# WHAT YOU NEED TO DO
All lines of the material must be output verbatim.
──────── SUPPLIED RECORDS ────────
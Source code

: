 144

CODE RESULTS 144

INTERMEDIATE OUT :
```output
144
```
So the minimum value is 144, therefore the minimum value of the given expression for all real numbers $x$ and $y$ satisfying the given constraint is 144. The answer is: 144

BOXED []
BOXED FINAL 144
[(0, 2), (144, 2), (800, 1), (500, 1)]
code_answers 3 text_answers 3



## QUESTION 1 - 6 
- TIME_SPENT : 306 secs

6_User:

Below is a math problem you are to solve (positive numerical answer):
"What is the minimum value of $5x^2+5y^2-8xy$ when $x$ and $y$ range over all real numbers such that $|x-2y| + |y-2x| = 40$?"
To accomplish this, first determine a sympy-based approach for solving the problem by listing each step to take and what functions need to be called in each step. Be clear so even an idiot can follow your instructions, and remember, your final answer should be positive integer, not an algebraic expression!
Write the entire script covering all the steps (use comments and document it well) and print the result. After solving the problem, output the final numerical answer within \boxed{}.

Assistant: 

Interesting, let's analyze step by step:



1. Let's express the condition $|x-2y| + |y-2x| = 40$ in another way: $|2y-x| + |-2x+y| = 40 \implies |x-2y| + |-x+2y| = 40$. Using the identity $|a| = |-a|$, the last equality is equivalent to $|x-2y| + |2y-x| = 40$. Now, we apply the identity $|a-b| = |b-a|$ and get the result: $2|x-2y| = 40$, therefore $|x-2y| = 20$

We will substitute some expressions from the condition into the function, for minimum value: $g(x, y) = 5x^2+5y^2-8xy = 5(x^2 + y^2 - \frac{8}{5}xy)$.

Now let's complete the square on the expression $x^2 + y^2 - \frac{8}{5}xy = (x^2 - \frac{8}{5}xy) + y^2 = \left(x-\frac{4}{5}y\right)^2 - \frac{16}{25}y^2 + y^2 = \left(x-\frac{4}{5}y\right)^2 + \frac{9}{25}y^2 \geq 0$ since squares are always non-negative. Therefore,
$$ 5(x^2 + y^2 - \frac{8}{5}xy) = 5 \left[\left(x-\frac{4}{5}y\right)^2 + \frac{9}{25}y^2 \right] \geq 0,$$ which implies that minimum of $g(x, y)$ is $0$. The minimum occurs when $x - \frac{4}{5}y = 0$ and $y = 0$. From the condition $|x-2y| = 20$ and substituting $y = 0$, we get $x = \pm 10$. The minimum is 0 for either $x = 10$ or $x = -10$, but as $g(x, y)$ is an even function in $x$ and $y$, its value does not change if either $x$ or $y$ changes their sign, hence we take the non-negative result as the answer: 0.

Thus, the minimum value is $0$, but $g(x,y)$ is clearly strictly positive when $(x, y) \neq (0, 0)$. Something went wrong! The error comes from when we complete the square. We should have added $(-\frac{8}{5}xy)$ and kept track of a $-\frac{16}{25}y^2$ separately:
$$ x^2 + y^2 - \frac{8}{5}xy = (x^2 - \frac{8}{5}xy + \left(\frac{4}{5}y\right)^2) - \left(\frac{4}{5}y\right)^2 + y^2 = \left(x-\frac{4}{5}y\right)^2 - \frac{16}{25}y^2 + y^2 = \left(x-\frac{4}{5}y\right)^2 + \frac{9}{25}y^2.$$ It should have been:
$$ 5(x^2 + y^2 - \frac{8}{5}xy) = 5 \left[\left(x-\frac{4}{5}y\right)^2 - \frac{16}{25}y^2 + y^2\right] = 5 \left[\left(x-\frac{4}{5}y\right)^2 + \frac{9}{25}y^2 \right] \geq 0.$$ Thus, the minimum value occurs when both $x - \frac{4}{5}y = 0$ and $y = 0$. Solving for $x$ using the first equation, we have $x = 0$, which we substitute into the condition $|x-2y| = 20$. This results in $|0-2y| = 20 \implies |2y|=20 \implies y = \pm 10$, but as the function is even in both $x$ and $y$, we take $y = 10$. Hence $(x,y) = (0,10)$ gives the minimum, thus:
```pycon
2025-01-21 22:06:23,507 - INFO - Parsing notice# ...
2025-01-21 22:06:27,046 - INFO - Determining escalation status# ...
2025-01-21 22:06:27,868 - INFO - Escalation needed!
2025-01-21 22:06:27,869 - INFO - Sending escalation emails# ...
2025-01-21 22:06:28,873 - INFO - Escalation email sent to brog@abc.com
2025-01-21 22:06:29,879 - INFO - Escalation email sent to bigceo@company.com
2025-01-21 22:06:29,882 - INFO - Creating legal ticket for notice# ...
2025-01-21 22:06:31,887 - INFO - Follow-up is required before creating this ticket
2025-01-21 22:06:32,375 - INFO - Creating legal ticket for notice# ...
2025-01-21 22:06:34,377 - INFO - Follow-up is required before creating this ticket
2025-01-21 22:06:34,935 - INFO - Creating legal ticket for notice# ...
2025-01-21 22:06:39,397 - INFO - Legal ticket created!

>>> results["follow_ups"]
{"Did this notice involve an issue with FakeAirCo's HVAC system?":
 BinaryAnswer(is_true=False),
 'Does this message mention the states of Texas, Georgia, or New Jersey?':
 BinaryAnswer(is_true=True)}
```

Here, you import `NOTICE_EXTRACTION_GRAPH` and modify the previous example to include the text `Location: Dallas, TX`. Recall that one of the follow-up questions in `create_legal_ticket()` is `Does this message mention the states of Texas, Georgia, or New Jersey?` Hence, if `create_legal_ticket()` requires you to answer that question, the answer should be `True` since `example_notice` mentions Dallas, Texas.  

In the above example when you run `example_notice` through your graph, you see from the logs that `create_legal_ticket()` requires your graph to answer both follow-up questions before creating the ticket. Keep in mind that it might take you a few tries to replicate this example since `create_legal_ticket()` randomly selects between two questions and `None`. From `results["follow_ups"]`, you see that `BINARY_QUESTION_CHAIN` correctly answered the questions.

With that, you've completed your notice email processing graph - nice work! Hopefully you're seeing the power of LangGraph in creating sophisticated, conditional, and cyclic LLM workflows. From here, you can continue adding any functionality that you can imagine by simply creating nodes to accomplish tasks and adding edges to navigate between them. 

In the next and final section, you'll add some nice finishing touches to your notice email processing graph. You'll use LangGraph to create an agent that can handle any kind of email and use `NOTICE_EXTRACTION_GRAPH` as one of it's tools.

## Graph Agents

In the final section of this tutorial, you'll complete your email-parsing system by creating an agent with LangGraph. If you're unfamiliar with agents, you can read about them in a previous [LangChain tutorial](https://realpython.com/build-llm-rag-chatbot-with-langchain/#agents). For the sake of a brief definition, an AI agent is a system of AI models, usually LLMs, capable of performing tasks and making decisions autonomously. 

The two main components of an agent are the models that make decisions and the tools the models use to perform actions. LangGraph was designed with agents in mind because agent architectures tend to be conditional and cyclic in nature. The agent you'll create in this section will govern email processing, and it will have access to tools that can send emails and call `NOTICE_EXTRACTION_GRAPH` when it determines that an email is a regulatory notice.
────────
# SOLUTION
Source code

: 144

CODE RESULTS 144

INTERMEDIATE OUT :
```output
144
```
So the minimum value is 144, therefore the minimum value of the given expression for all real numbers $x$ and $y$ satisfying the given constraint is 144. The answer is: 144

BOXED []
BOXED FINAL 144
[(0, 2), (144, 2), (800, 1), (500, 1)]
code_answers 3 text_answers 3



## QUESTION 1 - 6 
- TIME_SPENT : 306 secs

6_User:

Below is a math problem you are to solve (positive numerical answer):
"What is the minimum value of $5x^2+5y^2-8xy$ when $x$ and $y$ range over all real numbers such that $|x-2y| + |y-2x| = 40$?"
To accomplish this, first determine a sympy-based approach for solving the problem by listing each step to take and what functions need to be called in each step. Be clear so even an idiot can follow your instructions, and remember, your final answer should be positive integer, not an algebraic expression!
Write the entire script covering all the steps (use comments and document it well) and print the result. After solving the problem, output the final numerical answer within \boxed{}.

Assistant: 

Interesting, let's analyze step by step:



1. Let's express the condition $|x-2y| + |y-2x| = 40$ in another way: $|2y-x| + |-2x+y| = 40 \implies |x-2y| + |-x+2y| = 40$. Using the identity $|a| = |-a|$, the last equality is equivalent to $|x-2y| + |2y-x| = 40$. Now, we apply the identity $|a-b| = |b-a|$ and get the result: $2|x-2y| = 40$, therefore $|x-2y| = 20$

We will substitute some expressions from the condition into the function, for minimum value: $g(x, y) = 5x^2+5y^2-8xy = 5(x^2 + y^2 - \frac{8}{5}xy)$.

Now let's complete the square on the expression $x^2 + y^2 - \frac{8}{5}xy = (x^2 - \frac{8}{5}xy) + y^2 = \left(x-\frac{4}{5}y\right)^2 - \frac{16}{25}y^2 + y^2 = \left(x-\frac{4}{5}y\right)^2 + \frac{9}{25}y^2 \geq 0$ since squares are always non-negative. Therefore,
$$ 5(x^2 + y^2 - \frac{8}{5}xy) = 5 \left[\left(x-\frac{4}{5}y\right)^2 + \frac{9}{25}y^2 \right] \geq 0,$$ which implies that minimum of $g(x, y)$ is $0$. The minimum occurs when $x - \frac{4}{5}y = 0$ and $y = 0$. From the condition $|x-2y| = 20$ and substituting $y = 0$, we get $x = \pm 10$. The minimum is 0 for either $x = 10$ or $x = -10$, but as $g(x, y)$ is an even function in $x$ and $y$, its value does not change if either $x$ or $y$ changes their sign, hence we take the non-negative result as the answer: 0.

Thus, the minimum value is $0$, but $g(x,y)$ is clearly strictly positive when $(x, y) \neq (0, 0)$. Something went wrong! The error comes from when we complete the square. We should have added $(-\frac{8}{5}xy)$ and kept track of a $-\frac{16}{25}y^2$ separately:
$$ x^2 + y^2 - \frac{8}{5}xy = (x^2 - \frac{8}{5}xy + \left(\frac{4}{5}y\right)^2) - \left(\frac{4}{5}y\right)^2 + y^2 = \left(x-\frac{4}{5}y\right)^2 - \frac{16}{25}y^2 + y^2 = \left(x-\frac{4}{5}y\right)^2 + \frac{9}{25}y^2.$$ It should have been:
$$ 5(x^2 + y^2 - \frac{8}{5}xy) = 5 \left[\left(x-\frac{4}{5}y\right)^2 - \frac{16}{25}y^2 + y^2\right] = 5 \left[\left(x-\frac{4}{5}y\right)^2 + \frac{9}{25}y^2 \right] \geq 0.$$ Thus, the minimum value occurs when both $x - \frac{4}{5}y = 0$ and $y = 0$. Solving for $x$ using the first equation, we have $x = 0$, which we substitute into the condition $|x-2y| = 20$. This results in $|0-2y| = 20 \implies |2y|=20 \implies y = \pm 10$, but as the function is even in both $x$ and $y$, we take $y = 10$. Hence $(x,y) = (0,10)$ gives the minimum, thus:
```pycon
2025-01-21 22:06:23,507 - INFO - Parsing notice# ...
2025-01-21 22:06:27,046 - INFO - Determining escalation status# ...
2025-01-21 22:06:27,868 - INFO - Escalation needed!
2025-01-21 22:06:27,869 - INFO - Sending escalation emails# ...
2025-01-21 22:06:28,873 - INFO - Escalation email sent to brog@abc.com
2025-01-21 22:06:29,879 - INFO - Escalation email sent to bigceo@company.com
2025-01-21 22:06:29,882 - INFO - Creating legal ticket for notice# ...
2025-01-21 22:06:31,887 - INFO - Follow-up is required before creating this ticket
2025-01-21 22:06:32,375 - INFO - Creating legal ticket for notice# ...
2025-01-21 22:06:34,377 - INFO - Follow-up is required before creating this ticket
2025-01-21 22:06:34,935 - INFO - Creating legal ticket for notice# ...
2025-01-21 22:06:39,397 - INFO - Legal ticket created!

>>> results["follow_ups"]
{"Did this notice involve an issue with FakeAirCo's HVAC system?":
 BinaryAnswer(is_true=False),
 'Does this message mention the states of Texas, Georgia, or New Jersey?':
 BinaryAnswer(is_true=True)}
```

Here, you import `NOTICE_EXTRACTION_GRAPH` and modify the previous example to include the text `Location: Dallas, TX`. Recall that one of the follow-up questions in `create_legal_ticket()` is `Does this message mention the states of Texas, Georgia, or New Jersey?` Hence, if `create_legal_ticket()` requires you to answer that question, the answer should be `True` since `example_notice` mentions Dallas, Texas.  

In the above example when you run `example_notice` through your graph, you see from the logs that `create_legal_ticket()` requires your graph to answer both follow-up questions before creating the ticket. Keep in mind that it might take you a few tries to replicate this example since `create_legal_ticket()` randomly selects between two questions and `None`. From `results["follow_ups"]`, you see that `BINARY_QUESTION_CHAIN` correctly answered the questions.

With that, you've completed your notice email processing graph - nice work! Hopefully you're seeing the power of LangGraph in creating sophisticated, conditional, and cyclic LLM workflows. From here, you can continue adding any functionality that you can imagine by simply creating nodes to accomplish tasks and adding edges to navigate between them. 

In the next and final section, you'll add some nice finishing touches to your notice email processing graph. You'll use LangGraph to create an agent that can handle any kind of email and use `NOTICE_EXTRACTION_GRAPH` as one of it's tools.

## Graph Agents

In the final section of this tutorial, you'll complete your email-parsing system by creating an agent with LangGraph. If you're unfamiliar with agents, you can read about them in a previous [LangChain tutorial](https://realpython.com/build-llm-rag-chatbot-with-langchain/#agents). For the sake of a brief definition, an AI agent is a system of AI models, usually LLMs, capable of performing tasks and making decisions autonomously. 

The two main components of an agent are the models that make decisions and the tools the models use to perform actions. LangGraph was designed with agents in mind because agent architectures tend to be conditional and cyclic in nature. The agent you'll create in this section will govern email processing, and it will have access to tools that can send emails and call `NOTICE_EXTRACTION_GRAPH` when it determines that an email is a regulatory notice.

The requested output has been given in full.